What is being asked: Your reply should contain only the line with "- ✈ Language" and the lines after it through the end of the data, each written out exactly.

Recorded information:

■ ■ ■ ■ ■ ■ ■

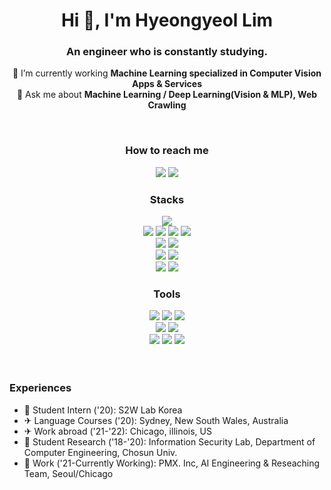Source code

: <h1 align="center">Hi 👋, I'm Hyeongyeol Lim</h1>
<h3 align="center">An engineer who is constantly studying.</h3>

<div align="center">
  
🌱 I’m currently working **Machine Learning specialized in Computer Vision Apps & Services**<br>
💬 Ask me about **Machine Learning / Deep Learning(Vision & MLP), Web Crawling**

<br>
<h3 align="center">How to reach me</h3>

<a href="mailto:dlagudduf13@gmail.com"><img src="https://img.shields.io/badge/Gmail-EA4335?style=flat-square&logo=Gmail&logoColor=white&link=mailto:dlagudduf13@gmail.com"/></a> 
<a href="https://www.instagram.com/cuti2crab/"><img src="https://img.shields.io/badge/Instagram-E4405F?style=flat-square&logo=Instagram&logoColor=white"/></a>

<h3 align="center">Stacks</h3>

<img src="https://img.shields.io/badge/Linux-FCC624?style=flat-square&logo=Linux&logoColor=black"/><br>
<img src="https://img.shields.io/badge/Python-3766AB?style=flat-square&logo=Python&logoColor=white"/> 
<img src="https://img.shields.io/badge/JAVA-007396?style=flat-square&logo=JAVA&logoColor=white"/> 
<img src="https://img.shields.io/badge/C-A8B9CC?style=flat-square&logo=C&logoColor=white"/>
<img src="https://img.shields.io/badge/C++-00599C?style=flat-square&logo=CPlusPlus&logoColor=white"/><br>
<img src="https://img.shields.io/badge/MongoDB-47A248?style=flat-square&logo=MongoDB&logoColor=white"/> 
<img src="https://img.shields.io/badge/MySQL-4479A1?style=flat-square&logo=MySQL&logoColor=white"/><br>
<img src="https://img.shields.io/badge/PyTorch-EE4C2C?style=flat-square&logo=PyTorch&logoColor=white"/> 
<img src="https://img.shields.io/badge/TensorFlow-FF6F00?style=flat-square&logo=TensorFlow&logoColor=white"/><br>
<img src="https://img.shields.io/badge/Adobe Lightroom-31A8FF?style=flat-square&logo=Adobe Lightroom&logoColor=white"/> 
<img src="https://img.shields.io/badge/Adobe Photoshop-31A8FF?style=flat-square&logo=Adobe Photoshop&logoColor=white"/>

<h3 align="center">Tools</h3>

<img src="https://img.shields.io/badge/Git-F05032?style=flat-square&logo=Git&logoColor=white"/> 
<img src="https://img.shields.io/badge/GitHub-181717?style=flat-square&logo=GitHub&logoColor=white"/>
<img src="https://img.shields.io/badge/Notion-000000?style=flat-square&logo=Notion&logoColor=white"/><br> 
<img src="https://img.shields.io/badge/Visual Studio Code-007ACC?style=flat-square&logo=Visual Studio Code&logoColor=white"/> 
<img src="https://img.shields.io/badge/Anaconda-44A833?style=flat-square&logo=Anaconda&logoColor=white"/><br>
<img src="https://img.shields.io/badge/PyCharm-000000?style=flat-square&logo=PyCharm&logoColor=white"/>
<img src="https://img.shields.io/badge/Vim-019733?style=flat-square&logo=Vim&logoColor=white"/>
<img src="https://img.shields.io/badge/Eclipse IDE-2C2255?style=flat-square&logo=Eclipse IDE&logoColor=white"/> 

</div>
<br><br>
<h3 align="left">Experiences</h3>

- 📎 Student Intern ('20):  S2W Lab Korea
- ✈ Language Courses ('20):  Sydney, New South Wales, Australia
- ✈ Work abroad ('21-'22):  Chicago, illinois, US
- 🧪 Student Research ('18-'20):  Information Security Lab, Department of Computer Engineering, Chosun Univ.
- 🧪 Work ('21-Currently Working):  PMX. Inc, AI Engineering & Reseaching Team, Seoul/Chicago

■ ■ ■ ■ ■ ■ ■

Exercise solution:
- ✈ Language Courses ('20):  Sydney, New South Wales, Australia
- ✈ Work abroad ('21-'22):  Chicago, illinois, US
- 🧪 Student Research ('18-'20):  Information Security Lab, Department of Computer Engineering, Chosun Univ.
- 🧪 Work ('21-Currently Working):  PMX. Inc, AI Engineering & Reseaching Team, Seoul/Chicago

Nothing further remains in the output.